_Your objective_
Below are records. Find each line in them that holds the word "Änderung" and copy it.

_Available data_
______________________________

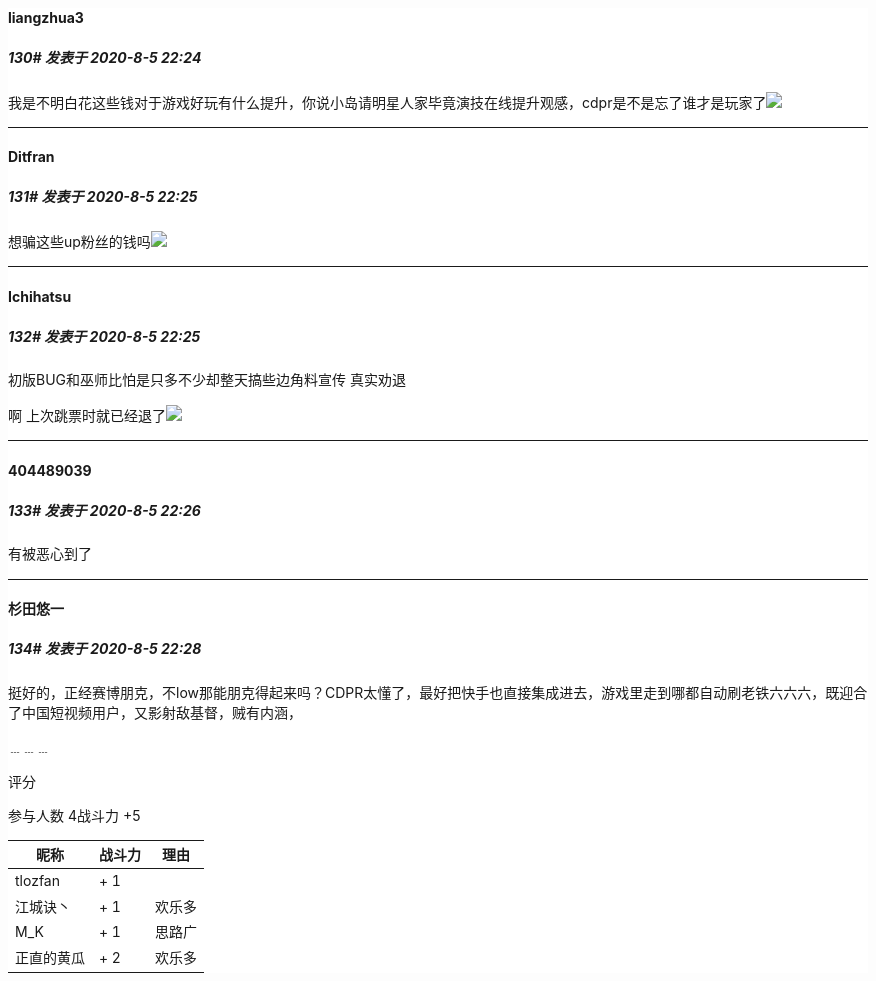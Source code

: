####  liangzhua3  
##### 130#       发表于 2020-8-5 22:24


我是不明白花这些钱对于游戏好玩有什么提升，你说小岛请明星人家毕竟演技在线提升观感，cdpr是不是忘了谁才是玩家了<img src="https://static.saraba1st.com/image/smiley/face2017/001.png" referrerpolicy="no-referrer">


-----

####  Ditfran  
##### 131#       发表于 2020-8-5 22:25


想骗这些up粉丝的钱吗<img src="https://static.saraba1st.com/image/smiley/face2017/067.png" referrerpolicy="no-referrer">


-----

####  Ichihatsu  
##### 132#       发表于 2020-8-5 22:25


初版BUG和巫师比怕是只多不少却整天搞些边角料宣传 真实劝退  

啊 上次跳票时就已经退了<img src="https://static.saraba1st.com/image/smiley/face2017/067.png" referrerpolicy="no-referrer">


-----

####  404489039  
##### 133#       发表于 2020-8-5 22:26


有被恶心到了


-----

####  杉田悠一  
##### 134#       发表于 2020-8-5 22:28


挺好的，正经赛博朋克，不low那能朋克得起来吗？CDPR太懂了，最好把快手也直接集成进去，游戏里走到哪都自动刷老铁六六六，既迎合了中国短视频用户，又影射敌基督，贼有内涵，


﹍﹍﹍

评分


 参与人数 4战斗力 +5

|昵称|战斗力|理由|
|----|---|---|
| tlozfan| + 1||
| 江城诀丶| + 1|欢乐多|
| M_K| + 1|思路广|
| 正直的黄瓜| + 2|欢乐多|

______________________________

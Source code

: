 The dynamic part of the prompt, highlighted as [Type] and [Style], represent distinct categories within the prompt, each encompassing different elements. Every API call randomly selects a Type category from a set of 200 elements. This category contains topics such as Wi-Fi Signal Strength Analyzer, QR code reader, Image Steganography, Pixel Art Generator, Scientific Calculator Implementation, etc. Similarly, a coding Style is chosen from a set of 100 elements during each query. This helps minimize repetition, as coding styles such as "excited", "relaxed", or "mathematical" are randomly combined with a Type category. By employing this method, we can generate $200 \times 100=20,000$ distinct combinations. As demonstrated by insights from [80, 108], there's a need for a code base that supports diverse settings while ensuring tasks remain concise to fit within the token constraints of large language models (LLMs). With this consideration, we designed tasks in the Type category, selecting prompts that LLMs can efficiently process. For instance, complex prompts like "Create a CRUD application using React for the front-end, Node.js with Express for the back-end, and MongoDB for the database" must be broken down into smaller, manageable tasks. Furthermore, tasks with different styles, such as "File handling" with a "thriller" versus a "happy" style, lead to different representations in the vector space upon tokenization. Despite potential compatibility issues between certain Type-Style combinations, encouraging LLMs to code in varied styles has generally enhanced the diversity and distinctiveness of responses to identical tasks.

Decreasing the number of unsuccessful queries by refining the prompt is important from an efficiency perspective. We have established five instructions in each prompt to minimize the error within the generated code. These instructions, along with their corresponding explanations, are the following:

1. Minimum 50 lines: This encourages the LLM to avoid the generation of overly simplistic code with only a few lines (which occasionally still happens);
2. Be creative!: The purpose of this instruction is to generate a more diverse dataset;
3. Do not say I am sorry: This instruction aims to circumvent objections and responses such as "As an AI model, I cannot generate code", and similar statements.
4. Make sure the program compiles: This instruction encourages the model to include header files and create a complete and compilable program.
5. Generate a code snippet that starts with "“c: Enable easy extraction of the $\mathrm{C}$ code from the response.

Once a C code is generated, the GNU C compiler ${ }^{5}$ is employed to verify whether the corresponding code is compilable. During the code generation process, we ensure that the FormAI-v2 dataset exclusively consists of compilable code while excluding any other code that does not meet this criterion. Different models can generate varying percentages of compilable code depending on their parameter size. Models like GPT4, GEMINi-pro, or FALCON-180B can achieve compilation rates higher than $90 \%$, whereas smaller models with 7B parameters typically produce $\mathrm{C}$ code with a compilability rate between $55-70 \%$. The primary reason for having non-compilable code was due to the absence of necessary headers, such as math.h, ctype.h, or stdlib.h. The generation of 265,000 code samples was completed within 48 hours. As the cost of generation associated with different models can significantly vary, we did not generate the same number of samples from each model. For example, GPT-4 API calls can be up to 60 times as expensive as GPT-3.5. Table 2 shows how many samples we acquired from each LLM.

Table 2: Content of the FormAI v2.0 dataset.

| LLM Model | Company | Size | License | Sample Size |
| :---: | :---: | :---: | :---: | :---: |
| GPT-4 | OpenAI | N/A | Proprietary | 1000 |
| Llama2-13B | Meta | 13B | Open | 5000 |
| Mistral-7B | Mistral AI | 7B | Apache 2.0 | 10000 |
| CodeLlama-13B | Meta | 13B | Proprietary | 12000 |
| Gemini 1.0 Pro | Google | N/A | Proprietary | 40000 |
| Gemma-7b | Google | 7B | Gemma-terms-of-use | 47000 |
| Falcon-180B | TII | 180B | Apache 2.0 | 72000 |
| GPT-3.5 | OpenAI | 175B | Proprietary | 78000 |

______________________________

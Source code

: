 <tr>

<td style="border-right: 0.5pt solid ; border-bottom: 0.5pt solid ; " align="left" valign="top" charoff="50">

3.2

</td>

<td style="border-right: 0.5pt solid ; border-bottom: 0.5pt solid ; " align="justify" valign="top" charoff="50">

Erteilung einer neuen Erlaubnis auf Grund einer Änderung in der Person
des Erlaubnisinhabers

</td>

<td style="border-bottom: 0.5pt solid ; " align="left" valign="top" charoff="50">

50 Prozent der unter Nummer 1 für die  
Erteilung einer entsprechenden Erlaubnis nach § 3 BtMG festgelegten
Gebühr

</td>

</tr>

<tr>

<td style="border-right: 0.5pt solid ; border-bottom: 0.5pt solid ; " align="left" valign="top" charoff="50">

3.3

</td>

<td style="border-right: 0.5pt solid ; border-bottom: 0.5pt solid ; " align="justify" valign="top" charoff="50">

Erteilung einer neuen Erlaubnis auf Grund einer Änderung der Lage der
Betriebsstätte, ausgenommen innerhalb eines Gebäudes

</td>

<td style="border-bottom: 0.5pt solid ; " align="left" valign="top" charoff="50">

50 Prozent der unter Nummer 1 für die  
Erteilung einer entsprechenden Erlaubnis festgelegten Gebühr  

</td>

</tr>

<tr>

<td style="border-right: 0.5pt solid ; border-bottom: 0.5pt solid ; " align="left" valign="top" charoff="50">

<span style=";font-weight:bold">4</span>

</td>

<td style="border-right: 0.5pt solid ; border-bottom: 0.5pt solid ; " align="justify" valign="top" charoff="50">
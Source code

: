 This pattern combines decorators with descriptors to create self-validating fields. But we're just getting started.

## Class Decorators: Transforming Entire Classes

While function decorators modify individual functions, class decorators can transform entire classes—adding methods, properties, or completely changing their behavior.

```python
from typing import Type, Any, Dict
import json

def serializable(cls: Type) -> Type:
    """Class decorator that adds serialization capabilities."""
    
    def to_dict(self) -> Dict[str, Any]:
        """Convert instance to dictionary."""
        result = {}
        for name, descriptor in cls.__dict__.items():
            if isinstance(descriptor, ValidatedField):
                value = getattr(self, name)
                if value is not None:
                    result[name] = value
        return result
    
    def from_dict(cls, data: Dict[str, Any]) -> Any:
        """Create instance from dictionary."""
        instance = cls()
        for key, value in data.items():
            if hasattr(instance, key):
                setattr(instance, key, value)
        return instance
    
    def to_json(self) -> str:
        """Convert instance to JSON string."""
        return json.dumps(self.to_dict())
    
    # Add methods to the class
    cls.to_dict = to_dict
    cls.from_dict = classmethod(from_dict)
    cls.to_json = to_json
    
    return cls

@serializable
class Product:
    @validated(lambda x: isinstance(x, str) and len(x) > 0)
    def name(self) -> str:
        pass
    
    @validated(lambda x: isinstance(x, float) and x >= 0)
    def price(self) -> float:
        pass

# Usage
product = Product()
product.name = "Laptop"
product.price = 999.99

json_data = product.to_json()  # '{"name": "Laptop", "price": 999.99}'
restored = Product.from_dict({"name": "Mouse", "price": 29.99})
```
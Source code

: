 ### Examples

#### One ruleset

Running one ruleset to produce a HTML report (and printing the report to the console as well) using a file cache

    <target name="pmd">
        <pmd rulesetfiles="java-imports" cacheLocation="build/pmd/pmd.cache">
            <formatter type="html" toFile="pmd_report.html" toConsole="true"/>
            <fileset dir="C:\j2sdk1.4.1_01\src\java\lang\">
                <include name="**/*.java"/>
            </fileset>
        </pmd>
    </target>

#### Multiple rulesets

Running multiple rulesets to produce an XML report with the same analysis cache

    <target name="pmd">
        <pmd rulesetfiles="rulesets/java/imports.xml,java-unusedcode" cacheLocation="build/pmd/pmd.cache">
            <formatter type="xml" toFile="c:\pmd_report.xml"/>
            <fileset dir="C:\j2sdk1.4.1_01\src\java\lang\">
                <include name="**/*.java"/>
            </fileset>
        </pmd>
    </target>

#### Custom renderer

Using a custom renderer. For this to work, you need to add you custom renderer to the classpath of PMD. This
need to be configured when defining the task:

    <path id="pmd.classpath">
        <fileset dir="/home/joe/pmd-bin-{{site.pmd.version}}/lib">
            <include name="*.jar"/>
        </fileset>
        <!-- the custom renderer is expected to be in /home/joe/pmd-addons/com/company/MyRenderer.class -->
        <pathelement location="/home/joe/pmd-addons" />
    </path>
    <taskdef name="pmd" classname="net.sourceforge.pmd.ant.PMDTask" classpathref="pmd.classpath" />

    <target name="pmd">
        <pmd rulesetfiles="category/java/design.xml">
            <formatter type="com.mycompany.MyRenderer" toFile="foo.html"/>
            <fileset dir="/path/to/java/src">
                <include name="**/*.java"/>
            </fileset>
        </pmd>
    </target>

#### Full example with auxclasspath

______________________________

_Response to this exercise_
Erteilung einer neuen Erlaubnis auf Grund einer Änderung in der Person
Erteilung einer neuen Erlaubnis auf Grund einer Änderung der Lage der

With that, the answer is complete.